(Stored items from a collection)
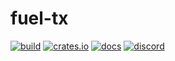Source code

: # fuel-tx

[![build](https://github.com/FuelLabs/fuel-tx/actions/workflows/cargo_test.yml/badge.svg)](https://github.com/FuelLabs/fuel-tx/actions/workflows/cargo_test.yml)
[![crates.io](https://img.shields.io/crates/v/fuel-tx?label=latest)](https://crates.io/crates/fuel-tx)
[![docs](https://docs.rs/fuel-tx/badge.svg)](https://docs.rs/fuel-tx/)
[![discord](https://img.shields.io/badge/chat%20on-discord-orange?&logo=discord&logoColor=ffffff&color=7389D8&labelColor=6A7EC2)](https://discord.gg/xfpK4Pe)

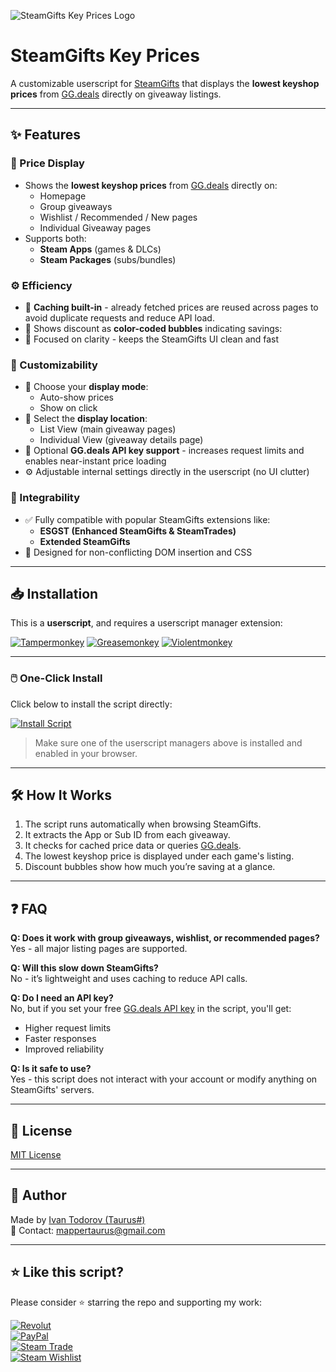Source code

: ![SteamGifts Key Prices Logo](https://i.imgur.com/UxcFblA.png "SteamGifts Key Prices Logo") 
# SteamGifts Key Prices

A customizable userscript for [SteamGifts](https://www.steamgifts.com/) that displays the **lowest keyshop prices** from [GG.deals](https://gg.deals/) directly on giveaway listings.  

---

## ✨ Features

### 🔑 Price Display

- Shows the **lowest keyshop prices** from [GG.deals](https://gg.deals/) directly on:
  - Homepage
  - Group giveaways
  - Wishlist / Recommended / New pages
  - Individual Giveaway pages
- Supports both:
  - **Steam Apps** (games & DLCs)
  - **Steam Packages** (subs/bundles)

### ⚙️ Efficiency

- 🔁 **Caching built-in** - already fetched prices are reused across pages to avoid duplicate requests and reduce API load.
- 💸 Shows discount as **color-coded bubbles** indicating savings:
- 🧠 Focused on clarity - keeps the SteamGifts UI clean and fast

### 🎨 Customizability

- 💬 Choose your **display mode**:
  - Auto-show prices
  - Show on click
- 📍 Select the **display location**:
  - List View (main giveaway pages)
  - Individual View (giveaway details page)
- 🚀 Optional **GG.deals API key support** - increases request limits and enables near-instant price loading
- ⚙️ Adjustable internal settings directly in the userscript (no UI clutter)

### 🧩 Integrability

- ✅ Fully compatible with popular SteamGifts extensions like:
  - **ESGST (Enhanced SteamGifts & SteamTrades)**
  - **Extended SteamGifts**
- 🧼 Designed for non-conflicting DOM insertion and CSS
---

## 📥 Installation

This is a **userscript**, and requires a userscript manager extension:

[![Tampermonkey](https://img.shields.io/badge/Tampermonkey-000000?style=for-the-badge&logo=googlechrome&logoColor=white)](https://www.tampermonkey.net/)   [![Greasemonkey](https://img.shields.io/badge/Greasemonkey-FBAC00?style=for-the-badge&logo=firefox-browser&logoColor=white)](https://addons.mozilla.org/en-US/firefox/addon/greasemonkey/)   [![Violentmonkey](https://img.shields.io/badge/Violentmonkey-c37731?style=for-the-badge&logo=vivaldi&logoColor=white)](https://violentmonkey.github.io/get-it/)

---

### 🖱️ One-Click Install

Click below to install the script directly:

[![Install Script](https://img.shields.io/badge/Install%20Script-SteamGifts%20Key%20Prices-4CAF50?style=for-the-badge&logo=greasyfork&logoColor=white)](https://github.com/MapperTaurus/SteamGifts-Key-Prices/raw/master/SteamGiftsKeyPrices.user.js)

> Make sure one of the userscript managers above is installed and enabled in your browser.

---

## 🛠 How It Works

1. The script runs automatically when browsing SteamGifts.
2. It extracts the App or Sub ID from each giveaway.
3. It checks for cached price data or queries [GG.deals](https://gg.deals/).
4. The lowest keyshop price is displayed under each game's listing.
5. Discount bubbles show how much you’re saving at a glance.

---

## ❓ FAQ

**Q: Does it work with group giveaways, wishlist, or recommended pages?**  
Yes - all major listing pages are supported.

**Q: Will this slow down SteamGifts?**  
No - it’s lightweight and uses caching to reduce API calls.

**Q: Do I need an API key?**  
No, but if you set your free [GG.deals API key](https://gg.deals/api/) in the script, you'll get:
- Higher request limits
- Faster responses
- Improved reliability

**Q: Is it safe to use?**  
Yes - this script does not interact with your account or modify anything on SteamGifts' servers.

---

## 📄 License

[MIT License](LICENSE)

---

## 👤 Author

Made by [Ivan Todorov (Taurus#)](https://github.com/MapperTaurus)  
📧 Contact: mappertaurus@gmail.com

---

## ⭐ Like this script?

Please consider ⭐ starring the repo and supporting my work:

[![Revolut](https://img.shields.io/badge/Support%20via-Revolut-0075EB?style=for-the-badge&logo=revolut&logoColor=white)](https://Revolut.Me/ivan3ryuk)  
[![PayPal](https://img.shields.io/badge/Donate-PayPal-00457C?style=for-the-badge&logo=paypal&logoColor=white)](https://PayPal.me/mappertaurus)  
[![Steam Trade](https://img.shields.io/badge/Send%20a%20Trade%20Offer-Steam-171A21?style=for-the-badge&logo=steam&logoColor=white)](https://steamcommunity.com/tradeoffer/new/?partner=172949613&token=aw45pePu)  
[![Steam Wishlist](https://img.shields.io/badge/Gift%20a%20Game-Steam%20Wishlist-1B2838?style=for-the-badge&logo=steam&logoColor=white)](https://store.steampowered.com/wishlist/id/MapperTaurus/#sort=order)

**TRY IT**
Transcribe each entry above character for character, omitting pictures.

**EXERCISE ANSWER**
Source code

: # fuel-tx

[![build](https://github.com/FuelLabs/fuel-tx/actions/workflows/cargo_test.yml/badge.svg)](https://github.com/FuelLabs/fuel-tx/actions/workflows/cargo_test.yml)
[![crates.io](https://img.shields.io/crates/v/fuel-tx?label=latest)](https://crates.io/crates/fuel-tx)
[![docs](https://docs.rs/fuel-tx/badge.svg)](https://docs.rs/fuel-tx/)
[![discord](https://img.shields.io/badge/chat%20on-discord-orange?&logo=discord&logoColor=ffffff&color=7389D8&labelColor=6A7EC2)](https://discord.gg/xfpK4Pe)

Source code

: ![SteamGifts Key Prices Logo](https://i.imgur.com/UxcFblA.png "SteamGifts Key Prices Logo") 
# SteamGifts Key Prices

A customizable userscript for [SteamGifts](https://www.steamgifts.com/) that displays the **lowest keyshop prices** from [GG.deals](https://gg.deals/) directly on giveaway listings.  

---

## ✨ Features

### 🔑 Price Display

- Shows the **lowest keyshop prices** from [GG.deals](https://gg.deals/) directly on:
  - Homepage
  - Group giveaways
  - Wishlist / Recommended / New pages
  - Individual Giveaway pages
- Supports both:
  - **Steam Apps** (games & DLCs)
  - **Steam Packages** (subs/bundles)

### ⚙️ Efficiency

- 🔁 **Caching built-in** - already fetched prices are reused across pages to avoid duplicate requests and reduce API load.
- 💸 Shows discount as **color-coded bubbles** indicating savings:
- 🧠 Focused on clarity - keeps the SteamGifts UI clean and fast

### 🎨 Customizability

- 💬 Choose your **display mode**:
  - Auto-show prices
  - Show on click
- 📍 Select the **display location**:
  - List View (main giveaway pages)
  - Individual View (giveaway details page)
- 🚀 Optional **GG.deals API key support** - increases request limits and enables near-instant price loading
- ⚙️ Adjustable internal settings directly in the userscript (no UI clutter)

### 🧩 Integrability

- ✅ Fully compatible with popular SteamGifts extensions like:
  - **ESGST (Enhanced SteamGifts & SteamTrades)**
  - **Extended SteamGifts**
- 🧼 Designed for non-conflicting DOM insertion and CSS
---

## 📥 Installation

This is a **userscript**, and requires a userscript manager extension:

[![Tampermonkey](https://img.shields.io/badge/Tampermonkey-000000?style=for-the-badge&logo=googlechrome&logoColor=white)](https://www.tampermonkey.net/)   [![Greasemonkey](https://img.shields.io/badge/Greasemonkey-FBAC00?style=for-the-badge&logo=firefox-browser&logoColor=white)](https://addons.mozilla.org/en-US/firefox/addon/greasemonkey/)   [![Violentmonkey](https://img.shields.io/badge/Violentmonkey-c37731?style=for-the-badge&logo=vivaldi&logoColor=white)](https://violentmonkey.github.io/get-it/)

---

### 🖱️ One-Click Install

Click below to install the script directly:

[![Install Script](https://img.shields.io/badge/Install%20Script-SteamGifts%20Key%20Prices-4CAF50?style=for-the-badge&logo=greasyfork&logoColor=white)](https://github.com/MapperTaurus/SteamGifts-Key-Prices/raw/master/SteamGiftsKeyPrices.user.js)

> Make sure one of the userscript managers above is installed and enabled in your browser.

---

## 🛠 How It Works

1. The script runs automatically when browsing SteamGifts.
2. It extracts the App or Sub ID from each giveaway.
3. It checks for cached price data or queries [GG.deals](https://gg.deals/).
4. The lowest keyshop price is displayed under each game's listing.
5. Discount bubbles show how much you’re saving at a glance.

---

## ❓ FAQ

**Q: Does it work with group giveaways, wishlist, or recommended pages?**  
Yes - all major listing pages are supported.

**Q: Will this slow down SteamGifts?**  
No - it’s lightweight and uses caching to reduce API calls.

**Q: Do I need an API key?**  
No, but if you set your free [GG.deals API key](https://gg.deals/api/) in the script, you'll get:
- Higher request limits
- Faster responses
- Improved reliability

**Q: Is it safe to use?**  
Yes - this script does not interact with your account or modify anything on SteamGifts' servers.

---

## 📄 License

[MIT License](LICENSE)

---

## 👤 Author

Made by [Ivan Todorov (Taurus#)](https://github.com/MapperTaurus)  
📧 Contact: mappertaurus@gmail.com

---

## ⭐ Like this script?

Please consider ⭐ starring the repo and supporting my work:

[![Revolut](https://img.shields.io/badge/Support%20via-Revolut-0075EB?style=for-the-badge&logo=revolut&logoColor=white)](https://Revolut.Me/ivan3ryuk)  
[![PayPal](https://img.shields.io/badge/Donate-PayPal-00457C?style=for-the-badge&logo=paypal&logoColor=white)](https://PayPal.me/mappertaurus)  
[![Steam Trade](https://img.shields.io/badge/Send%20a%20Trade%20Offer-Steam-171A21?style=for-the-badge&logo=steam&logoColor=white)](https://steamcommunity.com/tradeoffer/new/?partner=172949613&token=aw45pePu)  
[![Steam Wishlist](https://img.shields.io/badge/Gift%20a%20Game-Steam%20Wishlist-1B2838?style=for-the-badge&logo=steam&logoColor=white)](https://store.steampowered.com/wishlist/id/MapperTaurus/#sort=order)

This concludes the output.